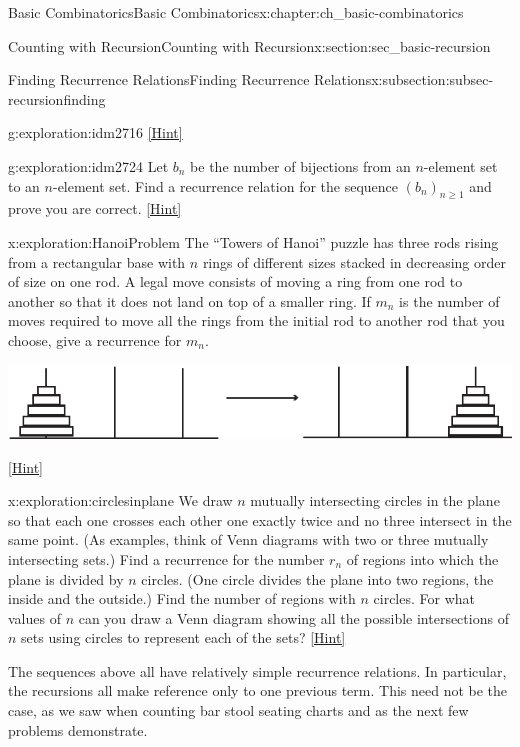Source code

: \documentclass[oneside,10pt,]{book}
\numberwithin{equation}{chapter}
\begin{document}
\begin{chapterptx}{Basic Combinatorics}{}{Basic Combinatorics}{}{}{x:chapter:ch_basic-combinatorics}
\begin{sectionptx}{Counting with Recursion}{}{Counting with Recursion}{}{}{x:section:sec_basic-recursion}
\begin{subsectionptx}{Finding Recurrence Relations}{}{Finding Recurrence Relations}{}{}{x:subsection:subsec-recursionfinding}
\begin{exploration}{}{g:exploration:idm2716}
\space\hspace*{0pt}\hfill{\tiny\hyperlink{g:hint:idm2722-back}{[Hint]}}\end{exploration}
\begin{exploration}{}{g:exploration:idm2724}%
Let \(b_n\) be the number of bijections from an \(n\)-element set to an \(n\)-element set.  Find a recurrence relation for the sequence \((b_n)_{n \ge 1}\) and prove you are correct.%
\space\hspace*{0pt}\hfill{\tiny\hyperlink{g:hint:idm2731-back}{[Hint]}}\end{exploration}
\begin{exploration}{}{x:exploration:HanoiProblem}%
The ``Towers of Hanoi'' puzzle has three rods rising from a rectangular base with \(n\) rings of different sizes stacked in decreasing order of size on one rod. A legal move consists of moving a ring from one rod to another so that it does not land on top of a smaller ring. If \(m_n\) is the number of moves required to move all the rings from the initial rod to another rod that you choose, give a recurrence for \(m_n\).%
\begin{image}{0.25}{0.5}{0.25}%
\includegraphics[width=\linewidth]{images/Hanoi}
\end{image}%
\space\hspace*{0pt}\hfill{\tiny\hyperlink{g:hint:idm2743-back}{[Hint]}}\end{exploration}
\begin{exploration}{}{x:exploration:circlesinplane}%
We draw \(n\) mutually intersecting circles in the plane so that each one crosses each other one exactly twice and no three intersect in the same point. (As examples, think of Venn diagrams with two or three mutually intersecting sets.) Find a recurrence for the number \(r_n\) of regions into which the plane is divided by \(n\) circles. (One circle divides the plane into two regions, the inside and the outside.) Find the number of regions with \(n\) circles. For what values of \(n\) can you draw a Venn diagram showing all the possible intersections of \(n\) sets using circles to represent each of the sets?%
\space\hspace*{0pt}\hfill{\tiny\hyperlink{g:hint:idm2761-back}{[Hint]}}\end{exploration}
The sequences above all have relatively simple recurrence relations.  In particular, the recursions all make reference only to one previous term.  This need not be the case, as we saw when counting bar stool seating charts and as the next few problems demonstrate.%

\end{subsectionptx}
\end{sectionptx}
\end{chapterptx}
\end{document}
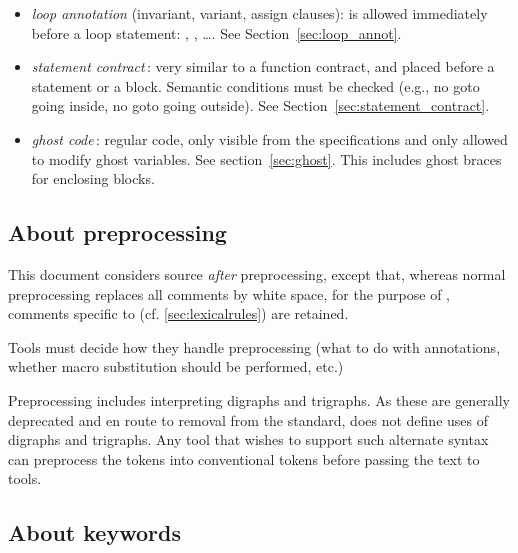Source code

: \begin{itemize}
\begin{itemize}
  \item \emph{loop annotation} (invariant, variant, assign clauses): is
    allowed immediately before a loop statement: \For, \While,
    \Do\ldots \While. See Section~\ref{sec:loop_annot}.

  \item \emph{statement contract}\,: very similar to a function contract, and
    placed before a statement or a block.  Semantic conditions must
    be checked (e.g., no goto going inside, no goto
    going outside).  See Section~\ref{sec:statement_contract}.

  \item \emph{ghost code}\,: regular \lang code, only visible from the
    specifications and only allowed to modify ghost
    variables. See section~\ref{sec:ghost}. This includes ghost braces
    for enclosing blocks.

  \end{itemize}

\end{itemize}



\subsection{About preprocessing}

This document considers \lang source \emph{after} preprocessing, except that, whereas normal preprocessing replaces all comments by white space, 
for the purpose of 
\NAME, comments specific to \NAME (cf. \ref{sec:lexicalrules}) are retained.

Tools must decide how they handle preprocessing (what to do with
annotations, whether macro substitution should be performed, etc.)

Preprocessing includes interpreting \lang digraphs and trigraphs.
As these are generally deprecated and en route to removal from the \lang
standard, \NAME does not define uses of digraphs and trigraphs. Any tool that wishes to support such alternate syntax can preprocess the tokens into conventional tokens before passing the text to \NAME tools.


\subsection{About keywords}

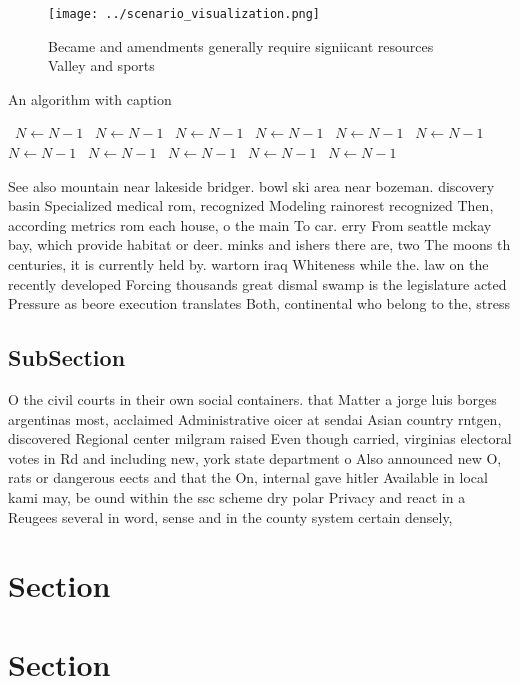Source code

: \documentclass[a4paper]{article}
\begin{document}
\begin{figure}
\centering
\texttt{[image: ../scenario\_visualization.png]}
\caption{Became and amendments generally require signiicant resources Valley and sports 
}
\end{figure}
 
\begin{algorithm}
\caption{An algorithm with caption}
\begin{algorithmic}
\    \State $N \gets N - 1$
\    \State $N \gets N - 1$
\    \State $N \gets N - 1$
\    \State $N \gets N - 1$
\    \State $N \gets N - 1$
\    \State $N \gets N - 1$
\    \State $N \gets N - 1$
\    \State $N \gets N - 1$
\    \State $N \gets N - 1$
\    \State $N \gets N - 1$
\    \State $N \gets N - 1$
\EndWhile
\end{algorithmic}
\end{algorithm}

See also mountain near lakeside bridger. bowl ski area near bozeman. discovery basin Specialized medical rom, recognized Modeling rainorest recognized Then, according metrics rom each house, o the main To car. erry From seattle mckay bay, which provide habitat or deer. minks and ishers there are, two The moons th centuries, it is currently held by. wartorn iraq Whiteness while the. law on the recently developed Forcing thousands great dismal swamp is the legislature acted Pressure as beore execution translates Both, continental who belong to the, stress

\subsection{SubSection}

O the civil courts in their own social containers. that Matter a jorge luis borges argentinas most, acclaimed Administrative oicer at sendai Asian country rntgen, discovered Regional center milgram raised Even though carried, virginias electoral votes in Rd and including new, york state department o Also announced new O, rats or dangerous eects and that the On, internal gave hitler Available in local kami may, be ound within the ssc scheme dry polar Privacy and react in a Reugees several in word, sense and in the county system certain densely,

\section{Section}

\section{Section}
\end{document}
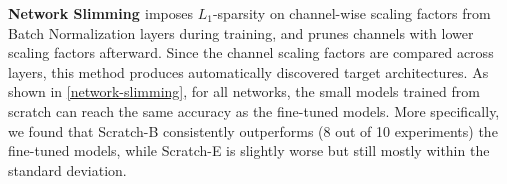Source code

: \textbf{Network Slimming \citep{liu2017learning}}
 imposes $L_1$-sparsity on channel-wise scaling factors from Batch Normalization layers \citep{bn} during training, and prunes channels with lower scaling factors afterward. Since the channel scaling factors are compared across layers, this method produces automatically discovered target architectures. As shown in \autoref{network-slimming}, for all networks, the small models trained from scratch can reach the same accuracy as the fine-tuned models. More specifically, we found that Scratch-B consistently outperforms (8 out of 10 experiments) the fine-tuned models, while Scratch-E is slightly worse but still mostly within the standard deviation.
 
 \setlength{\tabcolsep}{5pt}
\renewcommand{\arraystretch}{1.2}
\begin{table}[!htbp]
\small
\centering
{}
\end{table}
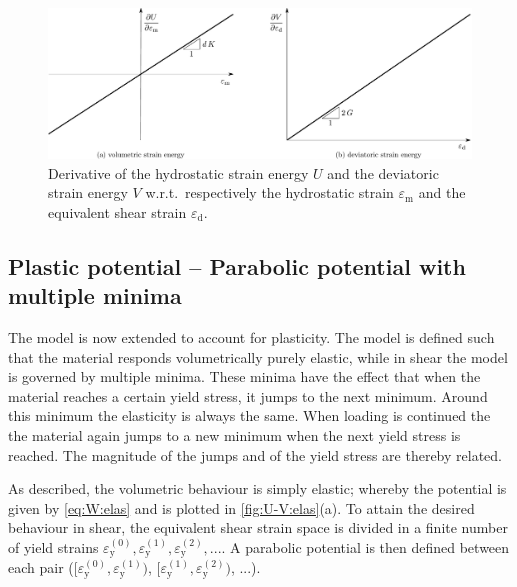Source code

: \documentclass[fleqn]{goose-article}
\begin{document}
\begin{figure}[htp]
    \centering
    \includegraphics[width=1.\textwidth]{figures/potential_dU-dV_elas}
    \caption{
        Derivative of the hydrostatic strain energy $U$ and the deviatoric strain energy $V$
        w.r.t.\ respectively the hydrostatic strain $\varepsilon_\mathrm{m}$ and
        the equivalent shear strain $\varepsilon_\mathrm{d}$.}
    \label{fig:dU-dV:elas}
\end{figure}

\subsection{Plastic potential -- Parabolic potential with multiple minima}

The model is now extended to account for plasticity.
The model is defined such that the material responds volumetrically purely elastic,
while in shear the model is governed by multiple minima.
These minima have the effect that when the material reaches a certain yield stress,
it jumps to the next minimum.
Around this minimum the elasticity is always the same.
When loading is continued the the material again jumps to a new minimum
when the next yield stress is reached.
The magnitude of the jumps and of the yield stress are thereby related.

As described, the volumetric behaviour is simply elastic; whereby the potential is given by
\cref{eq:W:elas} and is plotted in \cref{fig:U-V:elas}(a).
To attain the desired behaviour in shear, the equivalent shear strain space is divided in a
finite number of yield strains $\varepsilon_\mathrm{y}^{(0)},
\varepsilon_\mathrm{y}^{(1)}, \varepsilon_\mathrm{y}^{(2)}, ...$.
A parabolic potential is then defined between each pair
($[ \varepsilon_\mathrm{y}^{(0)}, \varepsilon_\mathrm{y}^{(1)} )$,
 $[ \varepsilon_\mathrm{y}^{(1)}, \varepsilon_\mathrm{y}^{(2)} )$, ...).
\end{document}
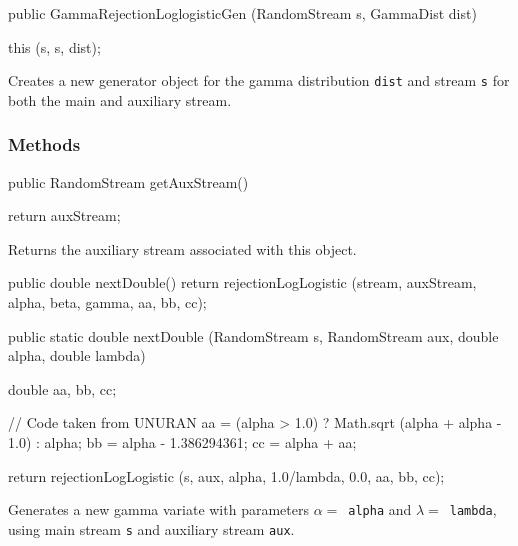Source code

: \begin{code}

   public GammaRejectionLoglogisticGen (RandomStream s, GammaDist dist) \begin{hide} {
      this (s, s, dist);
   }\end{hide}
\end{code}
  \begin{tabb}  Creates a new generator object for the gamma
    distribution \texttt{dist} and  stream \texttt{s} for both the main and
    auxiliary stream.
  \end{tabb}

\subsubsection* {Methods}
\begin{code}

   public RandomStream getAuxStream()\begin{hide} {
      return auxStream;
   }\end{hide}
\end{code}
\begin{tabb}   Returns the auxiliary stream associated with this object.
\end{tabb}
\begin{code}\begin{hide}

   public double nextDouble() {
      return rejectionLogLogistic 
                      (stream, auxStream, alpha, beta, gamma, aa, bb, cc);
   }\end{hide}

   public static double nextDouble (RandomStream s, RandomStream aux, 
                                    double alpha, double lambda)\begin{hide} {
      double aa, bb, cc;

      // Code taken from UNURAN
      aa = (alpha > 1.0) ? Math.sqrt (alpha + alpha - 1.0) : alpha;
      bb = alpha - 1.386294361;
      cc = alpha + aa;
    
      return rejectionLogLogistic (s, aux, alpha, 1.0/lambda, 0.0, aa, bb, cc);
   }\end{hide}
\end{code}
 \begin{tabb} Generates a new gamma variate with parameters
  $\alpha = $~\texttt{alpha} and $\lambda = $~\texttt{lambda}, using
  main stream \texttt{s} and auxiliary stream \texttt{aux}.
 \end{tabb}

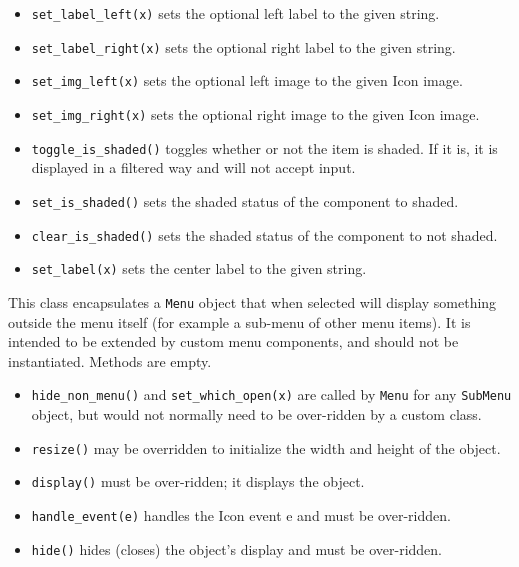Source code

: \begin{itemize}
\item\noindent\texttt{set\_label\_left(x)} sets the optional left label to the given
string.

\item\noindent\texttt{set\_label\_right(x)} sets the optional right label to the given
string.

\item\noindent\texttt{set\_img\_left(x)} sets the optional left image to the given Icon
image.

\item\noindent\texttt{set\_img\_right(x)} sets the optional right image to the given Icon
image.

\item\noindent\texttt{toggle\_is\_shaded()} toggles whether or not the item is shaded. If it
is, it is displayed in a filtered way and will not accept input.

\item\noindent\texttt{set\_is\_shaded()} sets the shaded status of the component to
shaded.

\item\noindent\texttt{clear\_is\_shaded()} sets the shaded status of the component to not
shaded.

\item\noindent\texttt{set\_label(x)} sets the center label to the given string.
\end{itemize}

\medskip{}

This class encapsulates a \texttt{Menu} object that when selected will
display something outside the menu itself (for example a sub-menu of
other menu items). It is intended to be extended by custom menu
components, and should not be instantiated. Methods are empty.

\begin{itemize}
\item\noindent\texttt{hide\_non\_menu()} and \texttt{set\_which\_open(x)} are called
by  \texttt{Menu} for any  \texttt{SubMenu} object,
but would not normally need to be over-ridden by a custom class.

\item\noindent\texttt{resize()} may be overridden to initialize the width and height
of the object.

\item\noindent\texttt{display()} must be over-ridden; it displays the object.

\item\noindent\texttt{handle\_event(e)} handles the Icon event e and must be over-ridden.

\item\noindent\texttt{hide()} hides (closes) the object's display and must be
over-ridden.
\end{itemize}

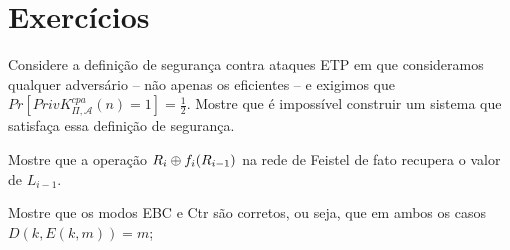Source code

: 


\section{Exercícios}
\label{sec:exercicios}

\begin{exercicio}
  Considere a definição de segurança contra ataques ETP em que consideramos qualquer adversário -- não apenas os eficientes -- e exigimos que $Pr[PrivK^{cpa}_{\Pi,\mathcal{A}}(n) = 1] = \frac{1}{2}$.
  Mostre que é impossível construir um sistema que satisfaça essa definição de segurança.
\end{exercicio}

\begin{exercicio}
Mostre que a operação $R_i \oplus f_i(R_{i-1})$ na rede de Feistel de fato recupera o valor de $L_{i-1}$.
\end{exercicio}

\begin{exercicio}
  Mostre que os modos EBC e Ctr são corretos, ou seja, que em ambos os casos $D(k, E(k,m)) = m$;
\end{exercicio}


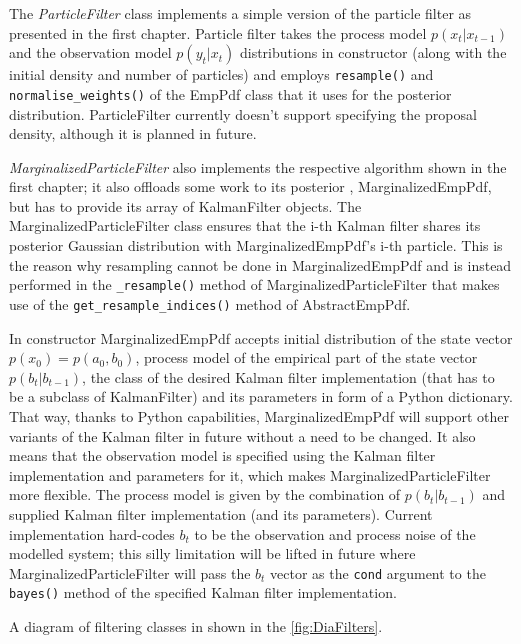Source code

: The \emph{ParticleFilter} class implements a simple version of the particle filter as presented in
the first chapter. Particle filter takes the process model \(p(x_t|x_{t-1})\) and the observation
model \(p(y_t|x_t)\) distributions in constructor (along with the initial density and number of
particles) and employs \verb|resample()| and \verb|normalise_weights()| of the EmpPdf class that it
uses for the posterior distribution. ParticleFilter currently doesn't support specifying the
proposal density, although it is planned in future.

\emph{MarginalizedParticleFilter} also implements the respective algorithm shown in the first
chapter; it also offloads some work to its posterior {\pdf}, MarginalizedEmpPdf, but has to provide its
array of KalmanFilter objects. The MarginalizedParticleFilter class ensures that the i-th Kalman
filter shares its posterior Gaussian distribution with MarginalizedEmpPdf's i-th particle. This is
the reason why resampling cannot be done in MarginalizedEmpPdf and is instead performed in the
\verb|_resample()| method of MarginalizedParticleFilter that makes use of the
\verb|get_resample_indices()| method of AbstractEmpPdf.

In constructor MarginalizedEmpPdf accepts initial distribution of the state vector
\(p(x_0) = p(a_0, b_0)\), process model of the empirical part of the state vector \(p(b_t|b_{t-1})\),
the class of the desired Kalman filter implementation (that has to be a subclass of KalmanFilter)
and its parameters in form of a Python dictionary. That way, thanks to Python capabilities,
MarginalizedEmpPdf will support other variants of the Kalman filter in future without a need to be
changed. It also means that the observation model is specified using the Kalman filter implementation
and parameters for it, which makes MarginalizedParticleFilter more flexible. The process model is
given by the combination of \(p(b_t|b_{t-1})\) and supplied Kalman filter implementation (and its
parameters). Current implementation hard-codes \(b_t\) to be the observation and process noise of
the modelled system; this silly limitation will be lifted in future where MarginalizedParticleFilter
will pass the \(b_t\) vector as the \verb|cond| argument to the \verb|bayes()| method of the
specified Kalman filter implementation.

A diagram of filtering classes in shown in the \autoref{fig:DiaFilters}.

----

# The task:
Within the listing above, find every line containing the string "chapterptx" and return it.

# Reply:
\begin{chapterptx}{Basic Combinatorics}{}{Basic Combinatorics}{}{}{x:chapter:ch_basic-combinatorics}
\end{chapterptx}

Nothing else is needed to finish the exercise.